TASK INSTRUCTIONS: Pull each line with the string "name" from the entries.

EXERCISE DATA:

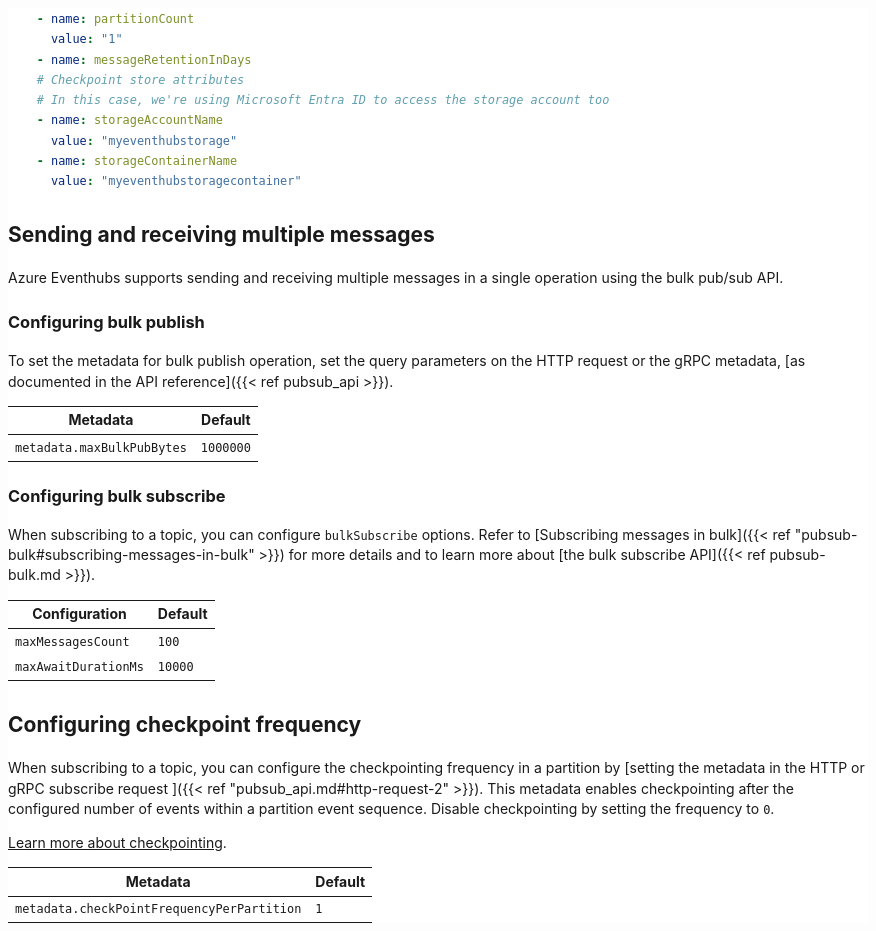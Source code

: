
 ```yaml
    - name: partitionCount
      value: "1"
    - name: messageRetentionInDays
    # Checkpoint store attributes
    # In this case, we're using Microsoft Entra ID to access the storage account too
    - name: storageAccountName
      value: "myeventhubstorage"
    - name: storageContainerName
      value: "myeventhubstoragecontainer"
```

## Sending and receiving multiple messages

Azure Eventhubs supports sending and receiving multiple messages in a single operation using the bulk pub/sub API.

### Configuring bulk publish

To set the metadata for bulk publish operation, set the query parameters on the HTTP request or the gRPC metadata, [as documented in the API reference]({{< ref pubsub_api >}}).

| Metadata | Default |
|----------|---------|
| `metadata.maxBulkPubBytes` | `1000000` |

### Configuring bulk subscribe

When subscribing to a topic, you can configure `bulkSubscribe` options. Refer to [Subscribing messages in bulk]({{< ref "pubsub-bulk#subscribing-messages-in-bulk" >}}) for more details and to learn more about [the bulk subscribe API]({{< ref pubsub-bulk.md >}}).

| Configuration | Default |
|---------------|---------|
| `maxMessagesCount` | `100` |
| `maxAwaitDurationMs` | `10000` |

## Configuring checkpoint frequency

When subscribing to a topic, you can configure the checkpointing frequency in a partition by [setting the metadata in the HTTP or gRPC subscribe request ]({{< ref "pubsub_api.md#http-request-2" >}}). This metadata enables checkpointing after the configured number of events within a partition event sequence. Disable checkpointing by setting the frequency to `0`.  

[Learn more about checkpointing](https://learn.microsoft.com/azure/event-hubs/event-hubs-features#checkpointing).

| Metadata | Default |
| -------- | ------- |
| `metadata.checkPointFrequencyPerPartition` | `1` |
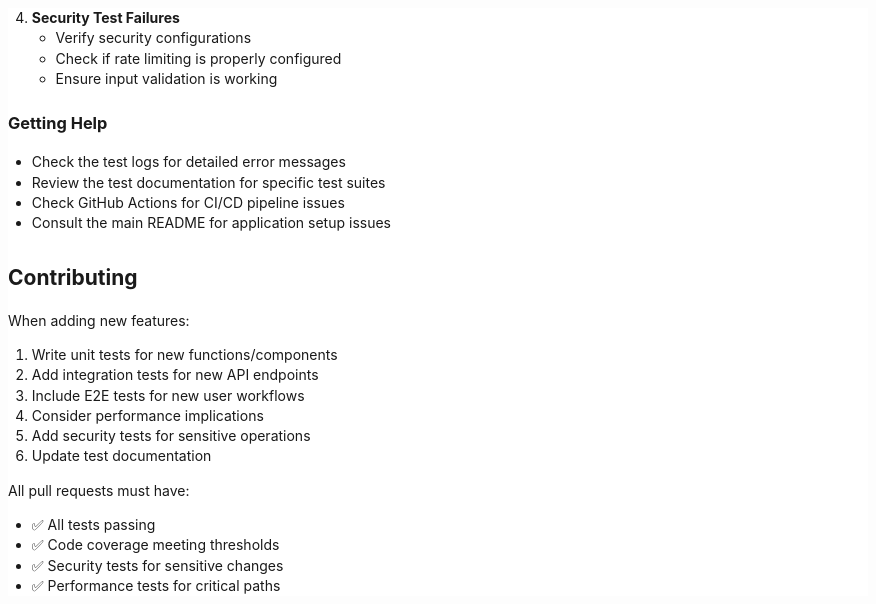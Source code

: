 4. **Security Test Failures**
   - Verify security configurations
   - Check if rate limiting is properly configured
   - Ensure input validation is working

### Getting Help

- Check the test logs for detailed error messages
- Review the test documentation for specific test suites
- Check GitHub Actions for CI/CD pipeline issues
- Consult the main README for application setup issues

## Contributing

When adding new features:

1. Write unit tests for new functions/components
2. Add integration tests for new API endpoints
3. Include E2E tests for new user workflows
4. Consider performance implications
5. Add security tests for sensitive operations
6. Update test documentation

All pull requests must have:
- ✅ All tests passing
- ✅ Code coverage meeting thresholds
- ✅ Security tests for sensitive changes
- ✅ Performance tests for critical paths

ANSWER SPACE:
    - name: partitionCount
    - name: messageRetentionInDays
    - name: storageAccountName
    - name: storageContainerName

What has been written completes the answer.